• _Activity_: Among the entries, find the lines with the string "apps" and report them.

• _Data provided_:
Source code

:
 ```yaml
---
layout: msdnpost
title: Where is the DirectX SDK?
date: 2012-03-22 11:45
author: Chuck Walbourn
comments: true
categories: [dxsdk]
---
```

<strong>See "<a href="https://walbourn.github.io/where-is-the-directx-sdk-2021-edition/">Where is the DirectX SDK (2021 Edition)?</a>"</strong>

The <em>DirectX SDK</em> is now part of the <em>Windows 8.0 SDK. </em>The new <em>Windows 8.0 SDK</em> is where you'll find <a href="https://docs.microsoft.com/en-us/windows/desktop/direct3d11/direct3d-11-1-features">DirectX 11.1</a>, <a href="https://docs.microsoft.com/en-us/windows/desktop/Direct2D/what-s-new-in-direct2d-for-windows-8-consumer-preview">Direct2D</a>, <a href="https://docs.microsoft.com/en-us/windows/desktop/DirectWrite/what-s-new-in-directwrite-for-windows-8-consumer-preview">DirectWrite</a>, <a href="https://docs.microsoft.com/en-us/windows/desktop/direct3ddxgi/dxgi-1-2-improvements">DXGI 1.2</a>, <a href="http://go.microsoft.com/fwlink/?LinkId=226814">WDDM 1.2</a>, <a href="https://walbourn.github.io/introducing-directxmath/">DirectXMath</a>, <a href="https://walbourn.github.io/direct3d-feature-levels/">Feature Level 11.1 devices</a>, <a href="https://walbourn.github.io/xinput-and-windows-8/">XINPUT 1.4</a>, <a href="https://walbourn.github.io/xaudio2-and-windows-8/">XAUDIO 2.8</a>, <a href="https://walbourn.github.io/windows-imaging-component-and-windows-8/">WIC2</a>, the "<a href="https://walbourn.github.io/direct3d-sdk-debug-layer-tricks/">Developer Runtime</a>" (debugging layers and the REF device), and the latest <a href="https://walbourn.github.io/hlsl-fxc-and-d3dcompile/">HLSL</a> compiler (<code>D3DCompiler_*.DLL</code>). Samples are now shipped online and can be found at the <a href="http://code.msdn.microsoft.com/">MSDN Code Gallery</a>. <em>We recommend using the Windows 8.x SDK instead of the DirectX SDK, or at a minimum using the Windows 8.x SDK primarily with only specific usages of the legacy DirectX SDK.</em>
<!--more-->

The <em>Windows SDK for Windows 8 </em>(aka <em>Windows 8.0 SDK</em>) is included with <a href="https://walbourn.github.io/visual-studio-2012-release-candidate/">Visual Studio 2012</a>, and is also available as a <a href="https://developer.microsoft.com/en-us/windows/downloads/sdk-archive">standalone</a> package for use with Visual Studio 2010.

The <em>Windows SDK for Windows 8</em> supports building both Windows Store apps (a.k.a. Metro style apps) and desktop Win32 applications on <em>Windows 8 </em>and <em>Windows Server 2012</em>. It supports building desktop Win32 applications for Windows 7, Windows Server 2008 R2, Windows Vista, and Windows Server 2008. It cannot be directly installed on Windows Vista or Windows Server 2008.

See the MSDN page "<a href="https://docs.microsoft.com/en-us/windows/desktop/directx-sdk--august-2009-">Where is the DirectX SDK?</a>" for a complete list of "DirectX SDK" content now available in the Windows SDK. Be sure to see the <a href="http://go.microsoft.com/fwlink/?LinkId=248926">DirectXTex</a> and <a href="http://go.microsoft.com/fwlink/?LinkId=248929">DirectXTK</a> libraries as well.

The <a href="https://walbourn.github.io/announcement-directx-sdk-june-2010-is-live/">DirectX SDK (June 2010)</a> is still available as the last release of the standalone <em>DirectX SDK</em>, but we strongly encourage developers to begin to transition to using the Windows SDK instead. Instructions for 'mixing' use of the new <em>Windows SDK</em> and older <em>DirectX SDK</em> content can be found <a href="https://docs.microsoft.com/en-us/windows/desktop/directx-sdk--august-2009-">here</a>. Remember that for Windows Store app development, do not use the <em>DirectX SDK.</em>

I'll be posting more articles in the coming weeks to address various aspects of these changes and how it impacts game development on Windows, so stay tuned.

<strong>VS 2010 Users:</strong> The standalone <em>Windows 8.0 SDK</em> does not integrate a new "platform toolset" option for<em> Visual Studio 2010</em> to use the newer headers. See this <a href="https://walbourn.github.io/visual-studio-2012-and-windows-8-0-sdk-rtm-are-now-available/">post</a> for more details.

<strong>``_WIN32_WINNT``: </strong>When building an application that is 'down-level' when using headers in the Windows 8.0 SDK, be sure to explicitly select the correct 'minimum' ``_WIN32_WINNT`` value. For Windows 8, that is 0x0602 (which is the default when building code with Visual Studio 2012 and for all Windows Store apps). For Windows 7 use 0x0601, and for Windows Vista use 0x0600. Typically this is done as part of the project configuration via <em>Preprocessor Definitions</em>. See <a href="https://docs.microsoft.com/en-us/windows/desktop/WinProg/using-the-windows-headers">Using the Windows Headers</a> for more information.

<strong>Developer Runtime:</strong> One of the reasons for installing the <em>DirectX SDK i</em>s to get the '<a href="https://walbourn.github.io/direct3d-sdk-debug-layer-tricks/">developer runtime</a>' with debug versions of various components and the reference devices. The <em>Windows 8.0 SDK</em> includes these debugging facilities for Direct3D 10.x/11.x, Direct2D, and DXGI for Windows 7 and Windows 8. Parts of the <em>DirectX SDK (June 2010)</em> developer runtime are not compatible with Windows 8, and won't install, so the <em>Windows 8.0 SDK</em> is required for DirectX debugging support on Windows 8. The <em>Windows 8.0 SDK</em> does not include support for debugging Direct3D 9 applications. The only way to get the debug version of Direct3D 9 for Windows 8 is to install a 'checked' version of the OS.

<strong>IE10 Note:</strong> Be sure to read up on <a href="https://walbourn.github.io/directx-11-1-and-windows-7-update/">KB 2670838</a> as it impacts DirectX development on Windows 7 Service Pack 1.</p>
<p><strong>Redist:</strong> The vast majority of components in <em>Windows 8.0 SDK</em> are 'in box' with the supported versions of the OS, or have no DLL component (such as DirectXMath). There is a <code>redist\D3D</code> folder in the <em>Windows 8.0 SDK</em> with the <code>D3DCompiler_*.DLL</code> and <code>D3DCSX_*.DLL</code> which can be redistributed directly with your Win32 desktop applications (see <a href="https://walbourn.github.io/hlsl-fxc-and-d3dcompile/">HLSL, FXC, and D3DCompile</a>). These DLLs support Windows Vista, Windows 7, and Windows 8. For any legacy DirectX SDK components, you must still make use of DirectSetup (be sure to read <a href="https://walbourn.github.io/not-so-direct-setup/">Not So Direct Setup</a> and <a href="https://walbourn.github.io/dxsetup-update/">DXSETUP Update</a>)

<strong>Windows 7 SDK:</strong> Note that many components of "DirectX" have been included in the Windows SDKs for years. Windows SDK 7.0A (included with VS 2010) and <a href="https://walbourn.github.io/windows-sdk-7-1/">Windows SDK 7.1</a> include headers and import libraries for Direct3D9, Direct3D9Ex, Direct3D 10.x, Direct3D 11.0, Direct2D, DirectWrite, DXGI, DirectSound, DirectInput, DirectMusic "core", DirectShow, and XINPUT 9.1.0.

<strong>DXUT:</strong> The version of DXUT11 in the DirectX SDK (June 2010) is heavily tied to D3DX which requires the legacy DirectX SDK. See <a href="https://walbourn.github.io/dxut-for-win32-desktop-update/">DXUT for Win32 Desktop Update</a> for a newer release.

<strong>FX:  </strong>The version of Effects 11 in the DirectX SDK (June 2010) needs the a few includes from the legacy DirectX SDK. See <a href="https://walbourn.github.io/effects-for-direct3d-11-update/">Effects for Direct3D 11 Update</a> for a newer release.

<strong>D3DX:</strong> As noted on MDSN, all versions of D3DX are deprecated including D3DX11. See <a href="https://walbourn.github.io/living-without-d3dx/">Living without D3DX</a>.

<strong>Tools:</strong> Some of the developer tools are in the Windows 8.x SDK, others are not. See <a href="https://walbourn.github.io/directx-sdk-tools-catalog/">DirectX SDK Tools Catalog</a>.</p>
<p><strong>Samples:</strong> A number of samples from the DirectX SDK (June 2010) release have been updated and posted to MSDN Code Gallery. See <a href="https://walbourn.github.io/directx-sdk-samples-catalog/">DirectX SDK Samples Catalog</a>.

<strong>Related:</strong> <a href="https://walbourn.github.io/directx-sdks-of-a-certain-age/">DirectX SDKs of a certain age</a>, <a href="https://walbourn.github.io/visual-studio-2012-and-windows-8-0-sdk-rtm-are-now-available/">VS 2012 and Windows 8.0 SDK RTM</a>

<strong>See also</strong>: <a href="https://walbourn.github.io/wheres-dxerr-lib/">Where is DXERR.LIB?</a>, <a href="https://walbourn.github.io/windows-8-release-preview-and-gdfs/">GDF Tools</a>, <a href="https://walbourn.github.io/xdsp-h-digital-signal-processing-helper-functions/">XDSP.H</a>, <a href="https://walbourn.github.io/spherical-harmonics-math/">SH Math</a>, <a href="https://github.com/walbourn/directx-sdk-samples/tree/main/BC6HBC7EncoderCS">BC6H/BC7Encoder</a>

• _Solution for this task_:
The <em>Windows SDK for Windows 8</em> supports building both Windows Store apps (a.k.a. Metro style apps) and desktop Win32 applications on <em>Windows 8 </em>and <em>Windows Server 2012</em>. It supports building desktop Win32 applications for Windows 7, Windows Server 2008 R2, Windows Vista, and Windows Server 2008. It cannot be directly installed on Windows Vista or Windows Server 2008.
<strong>``_WIN32_WINNT``: </strong>When building an application that is 'down-level' when using headers in the Windows 8.0 SDK, be sure to explicitly select the correct 'minimum' ``_WIN32_WINNT`` value. For Windows 8, that is 0x0602 (which is the default when building code with Visual Studio 2012 and for all Windows Store apps). For Windows 7 use 0x0601, and for Windows Vista use 0x0600. Typically this is done as part of the project configuration via <em>Preprocessor Definitions</em>. See <a href="https://docs.microsoft.com/en-us/windows/desktop/WinProg/using-the-windows-headers">Using the Windows Headers</a> for more information.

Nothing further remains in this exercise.